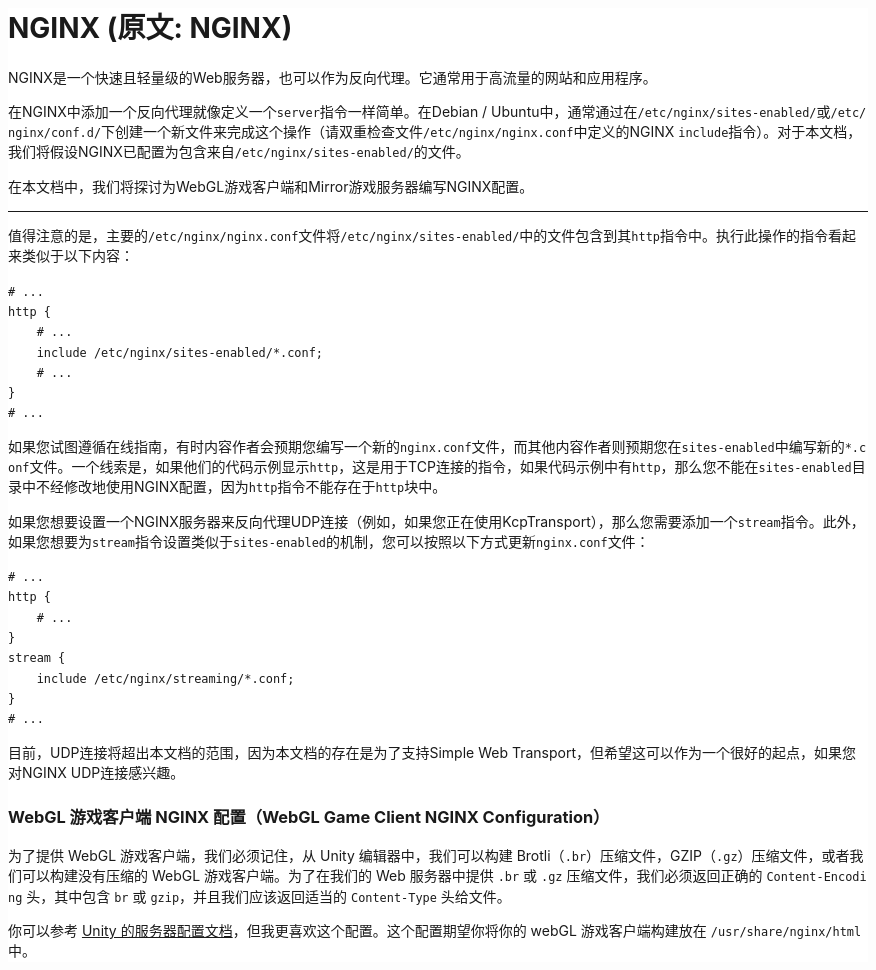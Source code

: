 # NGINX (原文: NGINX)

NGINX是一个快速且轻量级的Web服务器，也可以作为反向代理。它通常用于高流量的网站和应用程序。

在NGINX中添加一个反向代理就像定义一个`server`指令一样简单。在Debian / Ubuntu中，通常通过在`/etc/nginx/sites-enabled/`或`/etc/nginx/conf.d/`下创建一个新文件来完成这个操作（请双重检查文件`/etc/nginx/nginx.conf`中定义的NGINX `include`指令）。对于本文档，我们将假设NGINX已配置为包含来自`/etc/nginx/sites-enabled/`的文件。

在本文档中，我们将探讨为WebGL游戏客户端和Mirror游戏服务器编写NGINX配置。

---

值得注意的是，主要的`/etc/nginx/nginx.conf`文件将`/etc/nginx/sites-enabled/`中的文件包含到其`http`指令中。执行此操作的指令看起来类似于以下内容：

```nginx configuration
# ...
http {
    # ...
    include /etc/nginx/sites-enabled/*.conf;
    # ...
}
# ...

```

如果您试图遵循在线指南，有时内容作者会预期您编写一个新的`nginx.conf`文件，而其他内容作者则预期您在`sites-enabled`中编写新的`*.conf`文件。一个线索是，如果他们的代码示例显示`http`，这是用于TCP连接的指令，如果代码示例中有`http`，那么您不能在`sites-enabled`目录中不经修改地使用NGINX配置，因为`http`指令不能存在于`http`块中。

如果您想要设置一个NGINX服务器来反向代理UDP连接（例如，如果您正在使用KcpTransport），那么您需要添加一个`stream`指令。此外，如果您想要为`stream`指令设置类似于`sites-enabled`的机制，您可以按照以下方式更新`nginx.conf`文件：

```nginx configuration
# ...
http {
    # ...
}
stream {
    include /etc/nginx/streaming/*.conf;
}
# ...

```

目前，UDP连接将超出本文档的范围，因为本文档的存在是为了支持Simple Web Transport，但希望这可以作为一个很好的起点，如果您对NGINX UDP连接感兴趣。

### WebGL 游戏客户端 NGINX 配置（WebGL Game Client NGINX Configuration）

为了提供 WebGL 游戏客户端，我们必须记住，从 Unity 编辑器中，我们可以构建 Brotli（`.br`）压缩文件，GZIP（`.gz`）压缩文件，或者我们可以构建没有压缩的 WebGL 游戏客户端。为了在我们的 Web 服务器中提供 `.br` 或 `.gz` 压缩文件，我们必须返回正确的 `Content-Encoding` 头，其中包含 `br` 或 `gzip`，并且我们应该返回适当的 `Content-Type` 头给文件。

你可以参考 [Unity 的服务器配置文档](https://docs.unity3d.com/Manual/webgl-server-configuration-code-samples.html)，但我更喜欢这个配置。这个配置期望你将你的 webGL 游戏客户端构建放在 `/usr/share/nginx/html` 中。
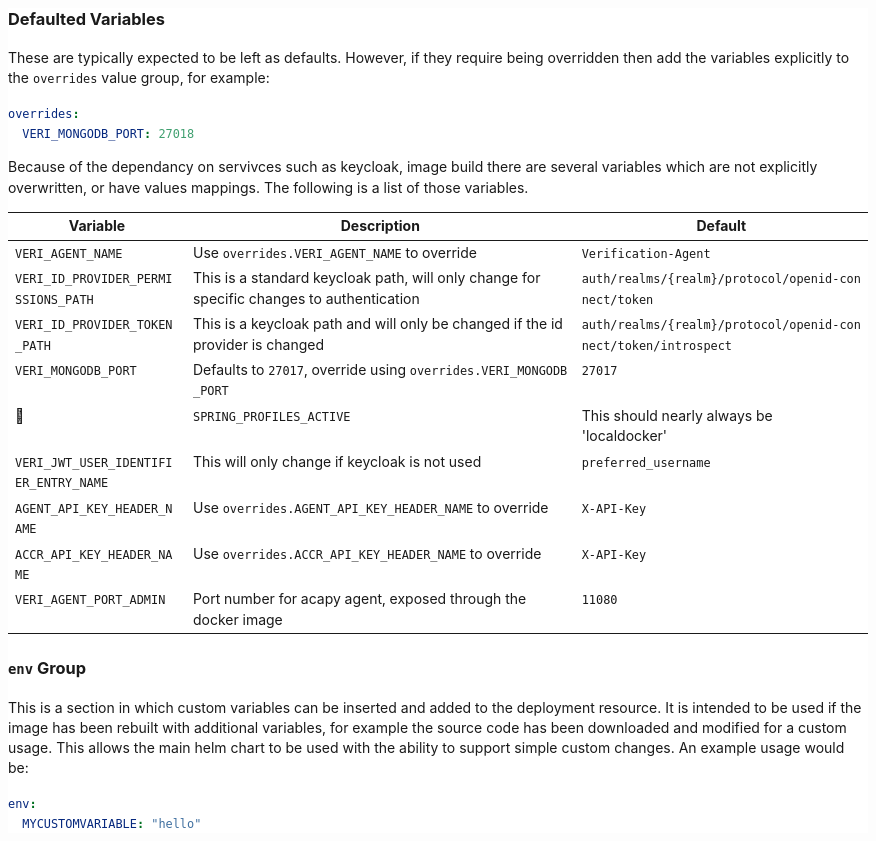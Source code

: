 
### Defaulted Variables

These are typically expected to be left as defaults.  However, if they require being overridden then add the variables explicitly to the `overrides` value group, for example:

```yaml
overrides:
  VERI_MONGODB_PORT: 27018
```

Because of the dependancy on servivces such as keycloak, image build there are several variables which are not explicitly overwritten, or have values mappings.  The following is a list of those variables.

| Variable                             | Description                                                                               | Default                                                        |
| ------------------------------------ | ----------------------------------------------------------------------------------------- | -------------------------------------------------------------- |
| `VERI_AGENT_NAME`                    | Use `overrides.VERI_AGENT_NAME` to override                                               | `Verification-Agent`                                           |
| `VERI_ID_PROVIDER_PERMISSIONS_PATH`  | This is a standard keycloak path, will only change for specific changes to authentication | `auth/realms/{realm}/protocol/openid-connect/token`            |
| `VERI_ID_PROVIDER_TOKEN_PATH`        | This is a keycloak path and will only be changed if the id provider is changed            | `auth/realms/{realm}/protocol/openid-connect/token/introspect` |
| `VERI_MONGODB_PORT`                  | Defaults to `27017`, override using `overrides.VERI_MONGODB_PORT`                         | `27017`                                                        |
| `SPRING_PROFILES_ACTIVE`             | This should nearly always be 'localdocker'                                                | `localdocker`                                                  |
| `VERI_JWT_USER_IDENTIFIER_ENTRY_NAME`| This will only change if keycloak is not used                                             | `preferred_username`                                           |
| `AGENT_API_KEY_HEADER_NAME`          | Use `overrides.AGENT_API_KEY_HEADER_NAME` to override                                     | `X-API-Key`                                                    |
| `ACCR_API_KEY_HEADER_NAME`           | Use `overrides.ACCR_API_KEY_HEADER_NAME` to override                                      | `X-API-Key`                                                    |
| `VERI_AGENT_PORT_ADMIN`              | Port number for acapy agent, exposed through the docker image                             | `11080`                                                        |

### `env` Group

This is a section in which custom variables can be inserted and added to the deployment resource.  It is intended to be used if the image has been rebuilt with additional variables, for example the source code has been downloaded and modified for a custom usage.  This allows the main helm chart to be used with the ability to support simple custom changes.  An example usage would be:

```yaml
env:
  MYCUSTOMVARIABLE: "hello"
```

========================================================================

▶ **THE PROBLEM**
All lines of the material that contain the string "auth" are to be copied.

▶ **RESPONSE BOX**
| `VERI_ID_PROVIDER_PERMISSIONS_PATH`  | This is a standard keycloak path, will only change for specific changes to authentication | `auth/realms/{realm}/protocol/openid-connect/token`            |
| `VERI_ID_PROVIDER_TOKEN_PATH`        | This is a keycloak path and will only be changed if the id provider is changed            | `auth/realms/{realm}/protocol/openid-connect/token/introspect` |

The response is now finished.